Life insurers see their cash-value life insurance policies as powerful Swiss Army knives that can help clients do everything from saving for college bills to supplementing retirement income.

But the insurance agents, securities sales representatives and financial advisors who help people buy life insurance tend to spend a lot more time talking about the death benefits.

Ernst & Young and LIMRA have published data supporting that conclusion in a summary of results from a survey of about 900 financial professionals who had at least three years of financial services sales experience.

About 89% of the financial professionals who participated said they emphasize death benefits and death benefit options during life insurance discussions. Only 51% said they often talk about cash-value withdrawals.

What It Means

Life insurers are having a hard time telling your clients that cash-value life insurance policies can help with retirement planning efforts and other life planning efforts, not just with protecting families against the risk of a parent’s premature death.

Cash-Value Life

Term life policies protect an insured’s beneficiaries against the death of the insured for a set price for a specified term. The policyholder may be able to extend the coverage for a higher price or convert the coverage to cash-value coverage.

Term life policies and their riders are designed to pay benefits when the insured dies or experiences specified triggering conditions, such as a terminal illness.

Typical cash-value policies are designed to stay in force until an age ranging from 90 to 121.

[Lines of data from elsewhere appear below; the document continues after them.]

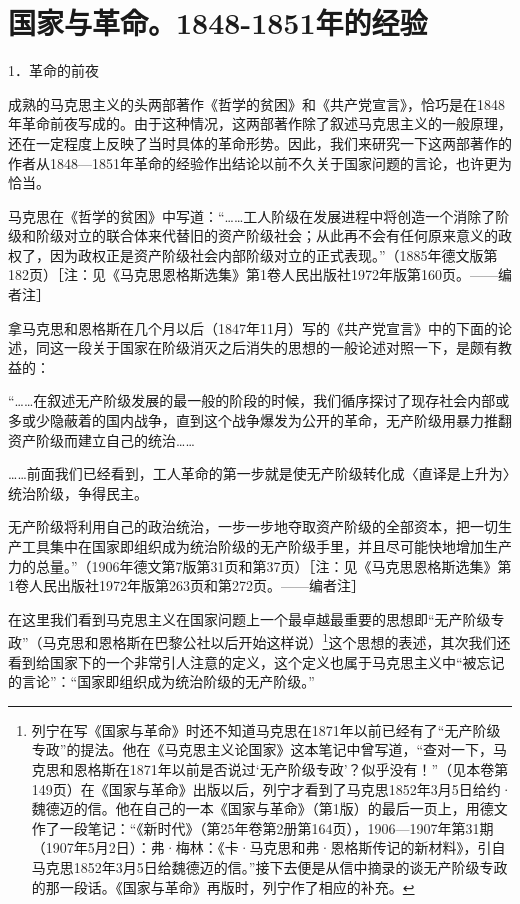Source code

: \documentclass[UTF8, 12pt, a4paper]{ctexrep}
\begin{document}
\chapter{国家与革命。1848-1851年的经验}

1．革命的前夜

成熟的马克思主义的头两部著作《哲学的贫困》和《共产党宣言》，恰巧是在1848年革命前夜写成的。由于这种情况，这两部著作除了叙述马克思主义的一般原理，还在一定程度上反映了当时具体的革命形势。因此，我们来研究一下这两部著作的作者从1848—1851年革命的经验作出结论以前不久关于国家问题的言论，也许更为恰当。

马克思在《哲学的贫困》中写道：“……工人阶级在发展进程中将创造一个消除了阶级和阶级对立的联合体来代替旧的资产阶级社会；从此再不会有任何原来意义的政权了，因为政权正是资产阶级社会内部阶级对立的正式表现。”（1885年德文版第182页）［注：见《马克思恩格斯选集》第1卷人民出版社1972年版第160页。——编者注］

拿马克思和恩格斯在几个月以后（1847年11月）写的《共产党宣言》中的下面的论述，同这一段关于国家在阶级消灭之后消失的思想的一般论述对照一下，是颇有教益的：

“……在叙述无产阶级发展的最一般的阶段的时候，我们循序探讨了现存社会内部或多或少隐蔽着的国内战争，直到这个战争爆发为公开的革命，无产阶级用暴力推翻资产阶级而建立自己的统治……

……前面我们已经看到，工人革命的第一步就是使无产阶级转化成〈直译是上升为〉统治阶级，争得民主。

无产阶级将利用自己的政治统治，一步一步地夺取资产阶级的全部资本，把一切生产工具集中在国家即组织成为统治阶级的无产阶级手里，并且尽可能快地增加生产力的总量。”（1906年德文第7版第31页和第37页）［注：见《马克思恩格斯选集》第1卷人民出版社1972年版第263页和第272页。——编者注］

在这里我们看到马克思主义在国家问题上一个最卓越最重要的思想即“无产阶级专政”（马克思和恩格斯在巴黎公社以后开始这样说）\footnote{列宁在写《国家与革命》时还不知道马克思在1871年以前已经有了“无产阶级专政”的提法。他在《马克思主义论国家》这本笔记中曾写道，“查对一下，马克思和恩格斯在1871年以前是否说过‘无产阶级专政’？似乎没有！”（见本卷第149页）在《国家与革命》出版以后，列宁才看到了马克思1852年3月5日给约·魏德迈的信。他在自己的一本《国家与革命》（第1版）的最后一页上，用德文作了一段笔记：“《新时代》（第25年卷第2册第164页），1906—1907年第31期（1907年5月2日）：弗·梅林：《卡·马克思和弗·恩格斯传记的新材料》，引自马克思1852年3月5日给魏德迈的信。”接下去便是从信中摘录的谈无产阶级专政的那一段话。《国家与革命》再版时，列宁作了相应的补充。}这个思想的表述，其次我们还看到给国家下的一个非常引人注意的定义，这个定义也属于马克思主义中“被忘记的言论”：“国家即组织成为统治阶级的无产阶级。”
\end{document}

The policy builds cash value over time, and the policyholder can use the cash value to buy future life insurance premium. The policyholder may also be able to use tax-free policy loans or other strategies to tap the cash value.

If the policyholder fails to pay back policy loans before the insured dies, the insurer deducts the amount owed from the death benefits.

Law firms court consumers with warnings about what can happen when policyholders take out policy loans or use the policy cash value in other ways without fully understanding the implications.

Kurta Law, for example, notes that tax benefits may disappear if a variable universal life policy lapses, and the lapse of a VUL policy may saddle clients with big tax bills.

The Discussions

Today, financial professionals may be shying away from mentioning the ways clients can use life policies while the clients are still alive: Ernst & Young and LIMRA report that only 34% of the financial professionals included in their survey often talk about policy loan provisions during life insurance discussions.

Ten percent of the financial professionals never mention cash-value withdrawals, and 18% never mention policy loan provisions.

Financial professionals also downplay some other product features: 62% of the financial professionals said they do not talk about tax-deferred account value growth or the financial strength of insurers very often.